Adding a custom provider
If you use an AI provider not in the built-in list, register a custom extractor:
- Python
- TypeScript
import costkey
from costkey.types import Provider, NormalizedUsage
class MyProviderExtractor:
provider = Provider.UNKNOWN
def match(self, url: str) -> bool:
from urllib.parse import urlparse
return urlparse(url).hostname == "api.myprovider.com"
def extract_usage(self, body: dict) -> NormalizedUsage | None:
usage = body.get("usage")
if not usage:
return None
return NormalizedUsage(
input_tokens=usage.get("prompt_tokens"),
output_tokens=usage.get("completion_tokens"),
total_tokens=usage.get("total_tokens"),
)
def extract_model(self, request_body, response_body) -> str | None:
if isinstance(response_body, dict):
return response_body.get("model")
if isinstance(request_body, dict):
return request_body.get("model")
return None
costkey.register_extractor(MyProviderExtractor())
import { CostKey, Provider } from 'costkey'
import type { ProviderExtractor, NormalizedUsage } from 'costkey'
CostKey.registerExtractor({
provider: Provider.Unknown,
match(url: URL): boolean {
return url.hostname === 'api.myprovider.com'
},
extractUsage(body: unknown): NormalizedUsage | null {
const b = body as Record<string, any>
const usage = b?.usage
if (!usage) return null
return {
inputTokens: usage.prompt_tokens ?? null,
outputTokens: usage.completion_tokens ?? null,
totalTokens: usage.total_tokens ?? null,
reasoningTokens: null,
cacheReadTokens: null,
cacheCreationTokens: null,
}
},
extractModel(requestBody: unknown, responseBody: unknown): string | null {
const resp = responseBody as Record<string, any>
if (resp?.model) return resp.model
const req = requestBody as Record<string, any>
if (req?.model) return req.model
return null
},
})
Provider-specific notes
OpenAI
CostKey injects stream_options: { include_usage: true } into streaming requests so that the final SSE chunk includes token usage.
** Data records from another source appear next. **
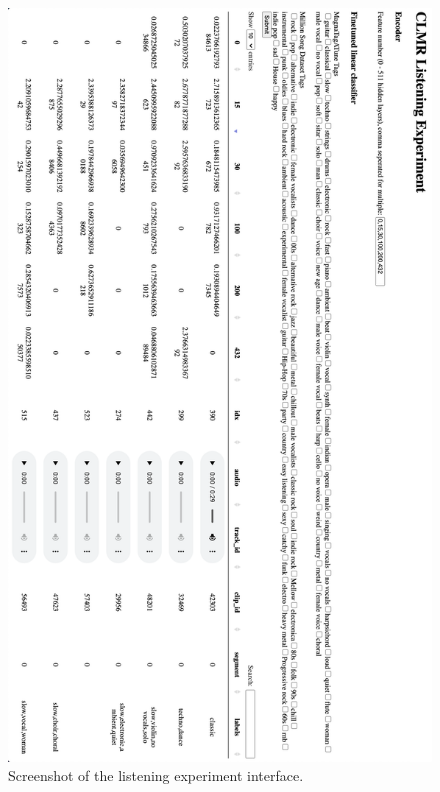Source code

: \begin{figure}[h]
    \centering
    \includegraphics[width=\textwidth]{figs/listening_experiment.png}
    \caption{Screenshot of the listening experiment interface.}
    \label{fig:listening_experiment}
\end{figure}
This is done transparently — your code doesn't need to change.
Anthropic
Cache tokens are tracked separately:
cacheReadTokens/cache_read_tokens— tokens read from Anthropic's prompt cachecacheCreationTokens/cache_creation_tokens— tokens written to cache
DeepSeek
Reasoning tokens (from DeepSeek-R1) are captured in the reasoningTokens field. Cache hit/miss tokens are also tracked.
AWS Bedrock
Bedrock URLs follow the pattern bedrock-runtime.<region>.amazonaws.com. All regions are auto-detected. The SDK extracts usage from Bedrock's response format, which wraps the underlying model's response.
Google / Vertex AI
Both the Generative Language API (generativelanguage.googleapis.com) and Vertex AI endpoints (*-aiplatform.googleapis.com) are detected.